Model Availability Test
Definition of Model Availability Test
Model availability test aims to verify whether custom inference use cases written by users based on this document can be executed successfully on NPU.
How to Perform Model Availability Test
- Follow the instructions in the Model Availability Test Run Script section below to write your script. Note: Only model adaptation repository administrators with repository hardware type set to npu can submit model availability test applications.

- Click the Model Evaluation tab to enter the Model Evaluation page.

- On the Model Evaluation page, click the “Availability Test” tab, select the model weight file, then click “Test Now” to initiate the test.

- Wait for the model availability test case to complete.

- (Optional) When the model is in “Testing” status, users can click “Terminate Test” to manually stop the test.
- When the model evaluation is complete, the execution results are displayed in the “Availability Test” section. Log download and test result viewing are also provided.

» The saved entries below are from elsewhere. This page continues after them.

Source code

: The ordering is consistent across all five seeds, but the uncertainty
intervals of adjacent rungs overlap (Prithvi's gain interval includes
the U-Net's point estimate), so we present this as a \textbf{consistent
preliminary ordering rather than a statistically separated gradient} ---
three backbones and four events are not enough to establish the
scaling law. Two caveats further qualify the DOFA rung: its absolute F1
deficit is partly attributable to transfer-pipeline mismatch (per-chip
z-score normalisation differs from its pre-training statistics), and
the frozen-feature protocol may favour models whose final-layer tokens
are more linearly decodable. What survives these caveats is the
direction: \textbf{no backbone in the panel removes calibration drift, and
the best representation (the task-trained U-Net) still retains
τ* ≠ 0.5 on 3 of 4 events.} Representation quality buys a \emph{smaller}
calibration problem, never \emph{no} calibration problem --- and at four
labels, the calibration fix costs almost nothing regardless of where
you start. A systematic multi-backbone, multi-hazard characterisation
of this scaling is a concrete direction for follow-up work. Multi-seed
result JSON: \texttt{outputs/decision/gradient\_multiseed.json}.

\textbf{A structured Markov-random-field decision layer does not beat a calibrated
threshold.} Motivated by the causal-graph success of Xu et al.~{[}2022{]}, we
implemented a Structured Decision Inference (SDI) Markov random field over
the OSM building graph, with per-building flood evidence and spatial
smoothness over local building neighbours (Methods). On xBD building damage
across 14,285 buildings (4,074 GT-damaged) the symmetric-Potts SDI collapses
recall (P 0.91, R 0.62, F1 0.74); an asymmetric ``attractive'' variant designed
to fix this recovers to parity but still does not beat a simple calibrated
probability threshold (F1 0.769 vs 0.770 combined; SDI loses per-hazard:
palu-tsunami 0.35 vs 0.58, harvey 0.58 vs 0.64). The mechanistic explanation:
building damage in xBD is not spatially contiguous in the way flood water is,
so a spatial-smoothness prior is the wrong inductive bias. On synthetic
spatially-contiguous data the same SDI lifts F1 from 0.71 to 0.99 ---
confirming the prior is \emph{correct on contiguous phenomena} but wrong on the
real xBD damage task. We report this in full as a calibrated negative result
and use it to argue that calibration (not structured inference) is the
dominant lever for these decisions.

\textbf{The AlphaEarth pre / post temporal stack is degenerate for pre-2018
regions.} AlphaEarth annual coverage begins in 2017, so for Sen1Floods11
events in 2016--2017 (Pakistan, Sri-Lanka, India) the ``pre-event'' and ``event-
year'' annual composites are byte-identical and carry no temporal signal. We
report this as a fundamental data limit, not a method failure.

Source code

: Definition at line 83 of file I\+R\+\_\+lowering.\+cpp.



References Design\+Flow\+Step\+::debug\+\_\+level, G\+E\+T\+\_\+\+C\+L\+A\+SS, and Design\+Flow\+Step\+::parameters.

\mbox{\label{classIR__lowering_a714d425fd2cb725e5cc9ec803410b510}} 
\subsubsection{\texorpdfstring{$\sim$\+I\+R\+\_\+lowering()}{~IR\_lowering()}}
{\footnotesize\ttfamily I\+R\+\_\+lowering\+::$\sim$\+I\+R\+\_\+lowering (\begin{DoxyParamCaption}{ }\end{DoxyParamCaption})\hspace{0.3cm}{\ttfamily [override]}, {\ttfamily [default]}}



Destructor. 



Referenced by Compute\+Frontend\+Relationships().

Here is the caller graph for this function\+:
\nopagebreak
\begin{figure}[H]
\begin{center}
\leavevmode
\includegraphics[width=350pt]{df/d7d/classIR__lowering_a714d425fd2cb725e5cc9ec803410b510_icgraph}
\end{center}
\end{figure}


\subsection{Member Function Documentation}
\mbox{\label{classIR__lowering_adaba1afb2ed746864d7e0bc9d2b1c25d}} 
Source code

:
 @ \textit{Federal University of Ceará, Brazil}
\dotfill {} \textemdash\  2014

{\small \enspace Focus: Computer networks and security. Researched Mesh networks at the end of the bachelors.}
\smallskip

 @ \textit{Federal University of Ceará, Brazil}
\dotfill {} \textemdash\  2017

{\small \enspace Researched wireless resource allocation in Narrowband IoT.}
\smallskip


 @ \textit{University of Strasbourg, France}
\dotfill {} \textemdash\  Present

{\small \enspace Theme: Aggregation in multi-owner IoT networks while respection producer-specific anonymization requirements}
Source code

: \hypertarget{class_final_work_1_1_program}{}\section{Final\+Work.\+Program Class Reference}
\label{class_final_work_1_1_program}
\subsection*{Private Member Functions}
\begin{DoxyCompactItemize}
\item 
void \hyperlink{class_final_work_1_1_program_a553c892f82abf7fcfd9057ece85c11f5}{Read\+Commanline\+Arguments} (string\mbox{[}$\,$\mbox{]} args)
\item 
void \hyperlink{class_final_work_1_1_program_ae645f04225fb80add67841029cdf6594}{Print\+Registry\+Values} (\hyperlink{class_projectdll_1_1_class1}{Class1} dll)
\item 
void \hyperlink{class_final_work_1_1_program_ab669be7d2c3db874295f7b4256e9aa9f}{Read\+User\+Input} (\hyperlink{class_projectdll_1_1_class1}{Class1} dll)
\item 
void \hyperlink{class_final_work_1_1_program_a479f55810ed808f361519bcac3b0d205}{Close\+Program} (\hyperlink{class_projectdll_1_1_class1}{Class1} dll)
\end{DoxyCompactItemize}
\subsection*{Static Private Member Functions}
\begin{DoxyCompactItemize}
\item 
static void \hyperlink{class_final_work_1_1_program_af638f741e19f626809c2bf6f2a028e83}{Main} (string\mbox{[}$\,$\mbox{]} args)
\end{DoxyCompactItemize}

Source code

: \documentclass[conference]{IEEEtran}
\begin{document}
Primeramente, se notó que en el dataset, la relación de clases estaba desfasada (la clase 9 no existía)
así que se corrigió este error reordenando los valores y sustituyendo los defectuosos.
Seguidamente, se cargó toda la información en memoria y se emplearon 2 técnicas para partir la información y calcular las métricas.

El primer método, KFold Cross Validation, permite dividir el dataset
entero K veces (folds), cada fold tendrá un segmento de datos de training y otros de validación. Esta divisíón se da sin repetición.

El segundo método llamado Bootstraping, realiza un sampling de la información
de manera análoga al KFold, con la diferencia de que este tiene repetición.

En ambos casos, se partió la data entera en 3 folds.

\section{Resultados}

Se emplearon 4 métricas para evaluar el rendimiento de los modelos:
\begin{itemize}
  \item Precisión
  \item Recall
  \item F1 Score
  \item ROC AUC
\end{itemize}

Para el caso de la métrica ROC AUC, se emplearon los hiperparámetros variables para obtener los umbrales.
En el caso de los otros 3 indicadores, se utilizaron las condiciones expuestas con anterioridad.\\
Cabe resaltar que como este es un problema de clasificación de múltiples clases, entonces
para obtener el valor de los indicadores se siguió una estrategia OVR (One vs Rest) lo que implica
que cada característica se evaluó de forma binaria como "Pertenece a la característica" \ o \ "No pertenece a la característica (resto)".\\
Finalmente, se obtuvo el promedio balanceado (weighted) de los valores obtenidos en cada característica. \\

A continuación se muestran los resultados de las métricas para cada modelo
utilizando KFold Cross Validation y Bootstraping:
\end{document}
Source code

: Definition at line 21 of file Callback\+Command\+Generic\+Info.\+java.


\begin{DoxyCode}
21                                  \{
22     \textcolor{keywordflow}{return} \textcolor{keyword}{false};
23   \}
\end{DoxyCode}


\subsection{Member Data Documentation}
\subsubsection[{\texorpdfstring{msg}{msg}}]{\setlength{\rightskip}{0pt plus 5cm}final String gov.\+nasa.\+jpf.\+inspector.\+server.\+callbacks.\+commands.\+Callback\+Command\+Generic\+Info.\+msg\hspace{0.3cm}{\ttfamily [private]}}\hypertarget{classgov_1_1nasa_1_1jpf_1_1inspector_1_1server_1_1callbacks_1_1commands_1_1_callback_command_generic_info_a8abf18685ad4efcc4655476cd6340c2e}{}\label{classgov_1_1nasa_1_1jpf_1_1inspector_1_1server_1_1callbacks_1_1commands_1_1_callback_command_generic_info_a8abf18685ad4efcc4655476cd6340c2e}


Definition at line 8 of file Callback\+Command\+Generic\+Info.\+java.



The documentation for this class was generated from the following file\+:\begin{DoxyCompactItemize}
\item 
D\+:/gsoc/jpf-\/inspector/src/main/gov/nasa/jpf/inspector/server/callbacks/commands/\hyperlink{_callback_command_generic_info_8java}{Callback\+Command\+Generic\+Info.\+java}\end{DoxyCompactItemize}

Model Availability Test Run Script
The model availability test script uses deploy.sh as the entry point. Script writing must strictly comply with the specifications in this document.
The model availability test script must include the following two files:
- requirements.txt: The corresponding modules required to run the script (if no dependencies need to be installed, this file is not required).
- deploy.sh: The model evaluation service uses this script to install dependencies and start the model adaptation project.
File Locations
requirements.txt and deploy.sh must be located in the repository root directory.
requirements.txt File (Optional)
Configure the corresponding dependencies required to run the script on NPU. Torch_npu, Cann, and Python are provided by the environment based on the selected framework version, so these dependencies should not be added again in requirements.txt (which may cause dependency installation conflicts). Example format for library dependencies:
transformers==4.37.0
accelerate==0.27.2
If no additional dependencies are needed, the .txt file may be omitted, and the test task will skip dependency installation.
deploy.sh File
This file is a shell script that executes and starts the model adaptation inference. There are no strict restrictions on how the inference script runs. The following are the script specifications.
Dependency Installation Example (Optional)
python3 -m pip install --upgrade pip setuptools wheel
Constructing Input Parameters for the Execution Script
Model weights are downloaded by the automated test execution side based on the model weight repository selected on the page when initiating the model evaluation. In the shell script, if you need to pass the weight path, you can obtain the path where the weight file is located through the environment variable “$MODEL_PATH”. For example, when starting a vllm project, the model path is passed as follows:
vllm serve "$MODEL_PATH" --trust-remote-code --tensor-parallel-size 1 --dtype float16 --max-num-seqs 4 --gpu-memory-utilization 0.95
Adaptation Code Requirements
The adaptation inference code must provide a standard OpenAPI inference interface, and the HTTP server port must be: 8000. The model evaluation service will call the corresponding inference interface for model evaluation based on the task type of the selected model weight file.
Currently supported evaluation task types are as follows:
| Task Type | Task Code | Inference Interface Path |
|---|---|---|
| Text Generation | text-generation | /v1/chat/completions |
| Image to Text | image-text-to-text | /v1/chat/completions |
| Text to Speech | text-to-speech | /v1/audio/speech |
| Multimodal | any-to-any | /v1/chat/completions |
| Automatic Speech Recognition | automatic-speech-recognition | /v1/audio/transcriptions |
| Embedding | embedding | /v1/embeddings |
Note: If the adaptation framework uses vllm startup, this rule can be ignored, as the vllm framework already provides standard inference interfaces according to the OpenAPI specification.
Model Weight File Size Limit
- Size Limit: 100GB
- Restriction: The storage size of the adapted model weight file must not exceed the limit.
- Impact: If the limit is exceeded, model weight file download will fail, directly causing the model evaluation task to fail.
Full Workflow Code Example
deploy.sh
- vllm adaptation verification example:
#!/bin/sh
set -e
echo "=== MODEL_PATH set to: $MODEL_PATH ==="
vllm serve "$MODEL_PATH" --trust-remote-code --tensor-parallel-size 1 --dtype float16 --max-num-seqs 4 --gpu-memory-utilization 0.95
Note: The above example uses vllm startup. There is no need to set –served-model-name, as the model evaluation service will automatically use the model weight path as served-model-name.